◆ Problem description
In your answer, print each of the records below exactly.

╭─ Dataset records

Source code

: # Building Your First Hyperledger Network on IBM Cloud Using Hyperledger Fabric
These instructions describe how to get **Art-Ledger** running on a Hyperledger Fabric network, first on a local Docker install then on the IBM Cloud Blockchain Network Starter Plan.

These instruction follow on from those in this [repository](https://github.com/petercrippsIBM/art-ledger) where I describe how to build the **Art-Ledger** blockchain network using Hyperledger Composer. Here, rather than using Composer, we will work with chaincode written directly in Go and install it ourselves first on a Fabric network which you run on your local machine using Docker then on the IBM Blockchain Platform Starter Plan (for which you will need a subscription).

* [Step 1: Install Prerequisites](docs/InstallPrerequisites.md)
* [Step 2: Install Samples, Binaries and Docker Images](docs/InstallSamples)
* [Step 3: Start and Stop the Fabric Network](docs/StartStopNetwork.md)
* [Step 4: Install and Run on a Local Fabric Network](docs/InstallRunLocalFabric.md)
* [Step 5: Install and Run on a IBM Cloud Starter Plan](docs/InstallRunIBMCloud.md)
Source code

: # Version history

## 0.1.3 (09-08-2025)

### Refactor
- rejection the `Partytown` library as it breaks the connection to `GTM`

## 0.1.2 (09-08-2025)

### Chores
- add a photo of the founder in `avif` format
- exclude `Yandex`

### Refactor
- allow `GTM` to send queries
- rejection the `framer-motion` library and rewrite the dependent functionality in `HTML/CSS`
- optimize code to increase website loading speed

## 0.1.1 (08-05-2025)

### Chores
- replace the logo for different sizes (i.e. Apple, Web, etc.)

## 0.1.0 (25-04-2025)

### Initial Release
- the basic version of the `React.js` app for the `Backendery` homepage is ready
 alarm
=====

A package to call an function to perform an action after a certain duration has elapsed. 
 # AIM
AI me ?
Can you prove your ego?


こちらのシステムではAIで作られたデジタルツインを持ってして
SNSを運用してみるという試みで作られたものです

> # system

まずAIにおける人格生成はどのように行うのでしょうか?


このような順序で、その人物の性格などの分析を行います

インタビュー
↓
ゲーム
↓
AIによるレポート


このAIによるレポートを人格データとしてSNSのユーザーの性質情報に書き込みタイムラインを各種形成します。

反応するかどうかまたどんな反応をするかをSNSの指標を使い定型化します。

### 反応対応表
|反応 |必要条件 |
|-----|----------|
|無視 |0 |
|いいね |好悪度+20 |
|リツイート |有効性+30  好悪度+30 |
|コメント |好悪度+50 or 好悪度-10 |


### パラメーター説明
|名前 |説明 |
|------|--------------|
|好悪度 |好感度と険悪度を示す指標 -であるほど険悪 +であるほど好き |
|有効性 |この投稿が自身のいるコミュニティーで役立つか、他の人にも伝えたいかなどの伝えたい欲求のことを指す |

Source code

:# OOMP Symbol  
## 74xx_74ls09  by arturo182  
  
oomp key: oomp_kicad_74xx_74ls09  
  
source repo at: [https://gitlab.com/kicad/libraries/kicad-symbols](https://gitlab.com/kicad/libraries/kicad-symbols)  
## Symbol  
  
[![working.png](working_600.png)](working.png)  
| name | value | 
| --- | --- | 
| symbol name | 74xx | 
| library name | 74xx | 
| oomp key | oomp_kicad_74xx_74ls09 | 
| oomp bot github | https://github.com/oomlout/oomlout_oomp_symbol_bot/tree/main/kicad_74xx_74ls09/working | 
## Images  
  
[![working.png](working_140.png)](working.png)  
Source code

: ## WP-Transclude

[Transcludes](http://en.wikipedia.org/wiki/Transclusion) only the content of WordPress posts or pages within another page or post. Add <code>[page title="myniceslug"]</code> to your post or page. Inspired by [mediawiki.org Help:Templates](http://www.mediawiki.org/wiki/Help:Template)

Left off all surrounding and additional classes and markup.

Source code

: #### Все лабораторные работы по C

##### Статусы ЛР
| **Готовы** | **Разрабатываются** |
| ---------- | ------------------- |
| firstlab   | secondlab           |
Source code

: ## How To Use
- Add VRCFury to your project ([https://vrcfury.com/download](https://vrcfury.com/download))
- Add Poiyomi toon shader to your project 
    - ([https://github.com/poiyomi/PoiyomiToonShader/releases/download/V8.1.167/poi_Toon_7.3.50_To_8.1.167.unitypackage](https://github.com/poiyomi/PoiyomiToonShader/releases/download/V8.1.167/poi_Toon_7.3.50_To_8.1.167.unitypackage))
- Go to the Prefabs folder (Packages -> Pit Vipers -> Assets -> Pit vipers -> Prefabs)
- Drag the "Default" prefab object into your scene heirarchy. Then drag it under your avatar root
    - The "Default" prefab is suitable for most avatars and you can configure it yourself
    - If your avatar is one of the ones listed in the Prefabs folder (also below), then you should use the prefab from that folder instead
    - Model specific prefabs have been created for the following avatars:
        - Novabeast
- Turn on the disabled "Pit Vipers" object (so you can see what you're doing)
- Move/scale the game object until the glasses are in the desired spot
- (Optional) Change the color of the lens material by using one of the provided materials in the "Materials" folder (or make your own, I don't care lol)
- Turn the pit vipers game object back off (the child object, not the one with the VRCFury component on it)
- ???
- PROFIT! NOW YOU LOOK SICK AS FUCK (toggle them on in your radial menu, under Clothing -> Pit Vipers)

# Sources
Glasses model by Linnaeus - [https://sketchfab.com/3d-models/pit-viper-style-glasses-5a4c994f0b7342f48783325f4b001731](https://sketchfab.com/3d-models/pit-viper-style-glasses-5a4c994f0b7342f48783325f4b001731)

╰─

◆ Solution to this exercise
Source code

: # Building Your First Hyperledger Network on IBM Cloud Using Hyperledger Fabric
These instructions describe how to get **Art-Ledger** running on a Hyperledger Fabric network, first on a local Docker install then on the IBM Cloud Blockchain Network Starter Plan.

These instruction follow on from those in this [repository](https://github.com/petercrippsIBM/art-ledger) where I describe how to build the **Art-Ledger** blockchain network using Hyperledger Composer. Here, rather than using Composer, we will work with chaincode written directly in Go and install it ourselves first on a Fabric network which you run on your local machine using Docker then on the IBM Blockchain Platform Starter Plan (for which you will need a subscription).

* [Step 1: Install Prerequisites](docs/InstallPrerequisites.md)
* [Step 2: Install Samples, Binaries and Docker Images](docs/InstallSamples)
* [Step 3: Start and Stop the Fabric Network](docs/StartStopNetwork.md)
* [Step 4: Install and Run on a Local Fabric Network](docs/InstallRunLocalFabric.md)
* [Step 5: Install and Run on a IBM Cloud Starter Plan](docs/InstallRunIBMCloud.md)
Source code

: # Version history

## 0.1.3 (09-08-2025)

### Refactor
- rejection the `Partytown` library as it breaks the connection to `GTM`

## 0.1.2 (09-08-2025)

### Chores
- add a photo of the founder in `avif` format
- exclude `Yandex`

### Refactor
- allow `GTM` to send queries
- rejection the `framer-motion` library and rewrite the dependent functionality in `HTML/CSS`
- optimize code to increase website loading speed

## 0.1.1 (08-05-2025)

### Chores
- replace the logo for different sizes (i.e. Apple, Web, etc.)

## 0.1.0 (25-04-2025)

### Initial Release
- the basic version of the `React.js` app for the `Backendery` homepage is ready
 alarm
=====

A package to call an function to perform an action after a certain duration has elapsed. 
 # AIM
AI me ?
Can you prove your ego?


こちらのシステムではAIで作られたデジタルツインを持ってして
SNSを運用してみるという試みで作られたものです

> # system

まずAIにおける人格生成はどのように行うのでしょうか?


このような順序で、その人物の性格などの分析を行います

インタビュー
↓
ゲーム
↓
AIによるレポート


このAIによるレポートを人格データとしてSNSのユーザーの性質情報に書き込みタイムラインを各種形成します。

反応するかどうかまたどんな反応をするかをSNSの指標を使い定型化します。

### 反応対応表
|反応 |必要条件 |
|-----|----------|
|無視 |0 |
|いいね |好悪度+20 |
|リツイート |有効性+30  好悪度+30 |
|コメント |好悪度+50 or 好悪度-10 |


### パラメーター説明
|名前 |説明 |
|------|--------------|
|好悪度 |好感度と険悪度を示す指標 -であるほど険悪 +であるほど好き |
|有効性 |この投稿が自身のいるコミュニティーで役立つか、他の人にも伝えたいかなどの伝えたい欲求のことを指す |

Source code

:# OOMP Symbol  
## 74xx_74ls09  by arturo182  
  
oomp key: oomp_kicad_74xx_74ls09  
  
source repo at: [https://gitlab.com/kicad/libraries/kicad-symbols](https://gitlab.com/kicad/libraries/kicad-symbols)  
## Symbol  
  
[![working.png](working_600.png)](working.png)  
| name | value | 
| --- | --- | 
| symbol name | 74xx | 
| library name | 74xx | 
| oomp key | oomp_kicad_74xx_74ls09 | 
| oomp bot github | https://github.com/oomlout/oomlout_oomp_symbol_bot/tree/main/kicad_74xx_74ls09/working | 
## Images  
  
[![working.png](working_140.png)](working.png)  
Source code

: ## WP-Transclude

[Transcludes](http://en.wikipedia.org/wiki/Transclusion) only the content of WordPress posts or pages within another page or post. Add <code>[page title="myniceslug"]</code> to your post or page. Inspired by [mediawiki.org Help:Templates](http://www.mediawiki.org/wiki/Help:Template)

Left off all surrounding and additional classes and markup.

Source code

: #### Все лабораторные работы по C

##### Статусы ЛР
| **Готовы** | **Разрабатываются** |
| ---------- | ------------------- |
| firstlab   | secondlab           |
Source code

: ## How To Use
- Add VRCFury to your project ([https://vrcfury.com/download](https://vrcfury.com/download))
- Add Poiyomi toon shader to your project 
    - ([https://github.com/poiyomi/PoiyomiToonShader/releases/download/V8.1.167/poi_Toon_7.3.50_To_8.1.167.unitypackage](https://github.com/poiyomi/PoiyomiToonShader/releases/download/V8.1.167/poi_Toon_7.3.50_To_8.1.167.unitypackage))
- Go to the Prefabs folder (Packages -> Pit Vipers -> Assets -> Pit vipers -> Prefabs)
- Drag the "Default" prefab object into your scene heirarchy. Then drag it under your avatar root
    - The "Default" prefab is suitable for most avatars and you can configure it yourself
    - If your avatar is one of the ones listed in the Prefabs folder (also below), then you should use the prefab from that folder instead
    - Model specific prefabs have been created for the following avatars:
        - Novabeast
- Turn on the disabled "Pit Vipers" object (so you can see what you're doing)
- Move/scale the game object until the glasses are in the desired spot
- (Optional) Change the color of the lens material by using one of the provided materials in the "Materials" folder (or make your own, I don't care lol)
- Turn the pit vipers game object back off (the child object, not the one with the VRCFury component on it)
- ???
- PROFIT! NOW YOU LOOK SICK AS FUCK (toggle them on in your radial menu, under Clothing -> Pit Vipers)

# Sources
Glasses model by Linnaeus - [https://sketchfab.com/3d-models/pit-viper-style-glasses-5a4c994f0b7342f48783325f4b001731](https://sketchfab.com/3d-models/pit-viper-style-glasses-5a4c994f0b7342f48783325f4b001731)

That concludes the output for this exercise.